Material shown START

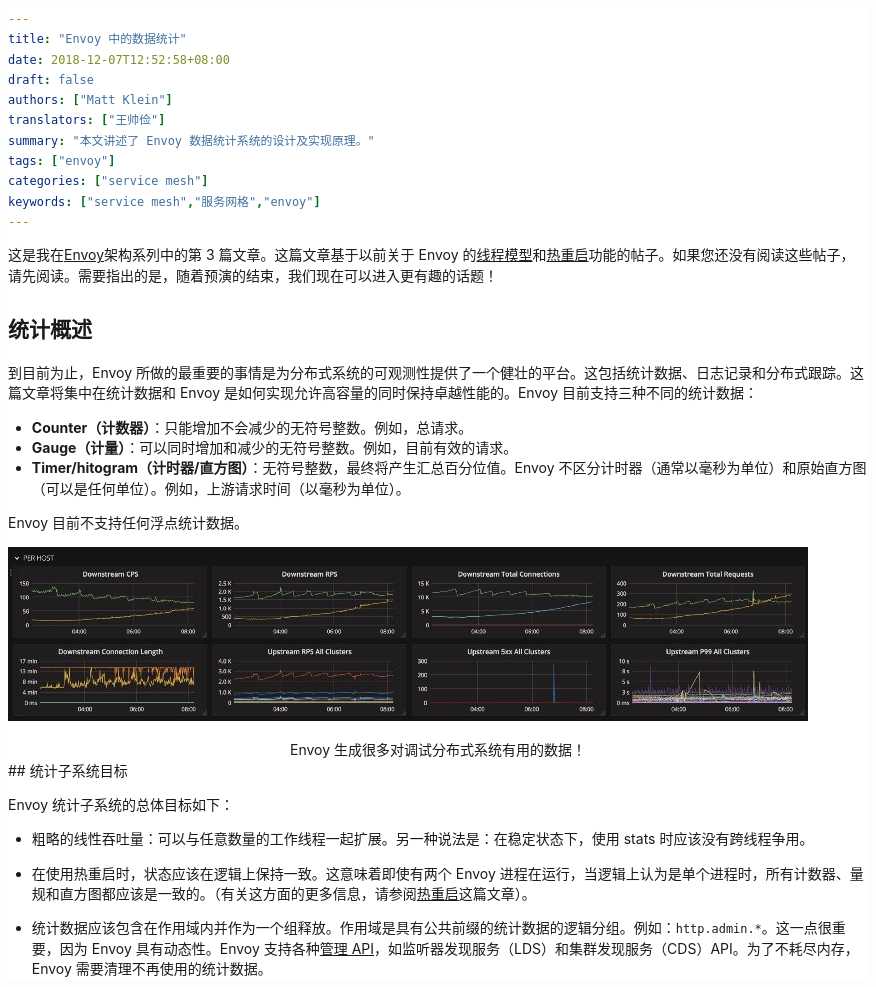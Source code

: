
 ```yaml
---
title: "Envoy 中的数据统计"
date: 2018-12-07T12:52:58+08:00
draft: false
authors: ["Matt Klein"]
translators: ["王帅俭"]
summary: "本文讲述了 Envoy 数据统计系统的设计及实现原理。"
tags: ["envoy"]
categories: ["service mesh"]
keywords: ["service mesh","服务网格","envoy"]
---
```


这是我在[Envoy](https://www.envoyproxy.io/)架构系列中的第 3 篇文章。这篇文章基于以前关于 Envoy 的[线程模型](https://medium.com/@mattklein123/envoy-threading-model-a8d44b922310)和[热重启](https://medium.com/@mattklein123/envoy-hot-restart-1d16b14555b5)功能的帖子。如果您还没有阅读这些帖子，请先阅读。需要指出的是，随着预演的结束，我们现在可以进入更有趣的话题！

## 统计概述

到目前为止，Envoy 所做的最重要的事情是为分布式系统的可观测性提供了一个健壮的平台。这包括统计数据、日志记录和分布式跟踪。这篇文章将集中在统计数据和 Envoy 是如何实现允许高容量的同时保持卓越性能的。Envoy 目前支持三种不同的统计数据：

- **Counter（计数器）**：只能增加不会减少的无符号整数。例如，总请求。
- **Gauge（计量）**：可以同时增加和减少的无符号整数。例如，目前有效的请求。
- **Timer/hitogram（计时器/直方图）**：无符号整数，最终将产生汇总百分位值。Envoy 不区分计时器（通常以毫秒为单位）和原始直方图（可以是任何单位）。例如，上游请求时间（以毫秒为单位）。

Envoy 目前不支持任何浮点统计数据。

![](006tNbRwly1fxv00zgfu2j30m804ugmh.jpg)

<center>Envoy 生成很多对调试分布式系统有用的数据！</center>
## 统计子系统目标

Envoy 统计子系统的总体目标如下：

- 粗略的线性吞吐量：可以与任意数量的工作线程一起扩展。另一种说法是：在稳定状态下，使用 stats 时应该没有跨线程争用。

- 在使用热重启时，状态应该在逻辑上保持一致。这意味着即使有两个 Envoy 进程在运行，当逻辑上认为是单个进程时，所有计数器、量规和直方图都应该是一致的。（有关这方面的更多信息，请参阅[热重启](https://medium.com/@mattklein123/envoy-hot-restart-1d16b14555b5)这篇文章）。

- 统计数据应该包含在作用域内并作为一个组释放。作用域是具有公共前缀的统计数据的逻辑分组。例如：`http.admin.*`。这一点很重要，因为 Envoy 具有动态性。Envoy 支持各种[管理 API](https://www.envoyproxy.io/)，如监听器发现服务（LDS）和集群发现服务（CDS）API。为了不耗尽内存，Envoy 需要清理不再使用的统计数据。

Material shown END

What you need to do:
Could you set down every record above exactly as written, leaving out the pictures?

Exercise output:
Source code

:
 ```yaml
---
title: "Envoy 中的数据统计"
date: 2018-12-07T12:52:58+08:00
draft: false
authors: ["Matt Klein"]
translators: ["王帅俭"]
summary: "本文讲述了 Envoy 数据统计系统的设计及实现原理。"
tags: ["envoy"]
categories: ["service mesh"]
keywords: ["service mesh","服务网格","envoy"]
---
```


这是我在[Envoy](https://www.envoyproxy.io/)架构系列中的第 3 篇文章。这篇文章基于以前关于 Envoy 的[线程模型](https://medium.com/@mattklein123/envoy-threading-model-a8d44b922310)和[热重启](https://medium.com/@mattklein123/envoy-hot-restart-1d16b14555b5)功能的帖子。如果您还没有阅读这些帖子，请先阅读。需要指出的是，随着预演的结束，我们现在可以进入更有趣的话题！

## 统计概述

到目前为止，Envoy 所做的最重要的事情是为分布式系统的可观测性提供了一个健壮的平台。这包括统计数据、日志记录和分布式跟踪。这篇文章将集中在统计数据和 Envoy 是如何实现允许高容量的同时保持卓越性能的。Envoy 目前支持三种不同的统计数据：

- **Counter（计数器）**：只能增加不会减少的无符号整数。例如，总请求。
- **Gauge（计量）**：可以同时增加和减少的无符号整数。例如，目前有效的请求。
- **Timer/hitogram（计时器/直方图）**：无符号整数，最终将产生汇总百分位值。Envoy 不区分计时器（通常以毫秒为单位）和原始直方图（可以是任何单位）。例如，上游请求时间（以毫秒为单位）。

Envoy 目前不支持任何浮点统计数据。

![](006tNbRwly1fxv00zgfu2j30m804ugmh.jpg)

<center>Envoy 生成很多对调试分布式系统有用的数据！</center>
## 统计子系统目标

Envoy 统计子系统的总体目标如下：

- 粗略的线性吞吐量：可以与任意数量的工作线程一起扩展。另一种说法是：在稳定状态下，使用 stats 时应该没有跨线程争用。

- 在使用热重启时，状态应该在逻辑上保持一致。这意味着即使有两个 Envoy 进程在运行，当逻辑上认为是单个进程时，所有计数器、量规和直方图都应该是一致的。（有关这方面的更多信息，请参阅[热重启](https://medium.com/@mattklein123/envoy-hot-restart-1d16b14555b5)这篇文章）。

- 统计数据应该包含在作用域内并作为一个组释放。作用域是具有公共前缀的统计数据的逻辑分组。例如：`http.admin.*`。这一点很重要，因为 Envoy 具有动态性。Envoy 支持各种[管理 API](https://www.envoyproxy.io/)，如监听器发现服务（LDS）和集群发现服务（CDS）API。为了不耗尽内存，Envoy 需要清理不再使用的统计数据。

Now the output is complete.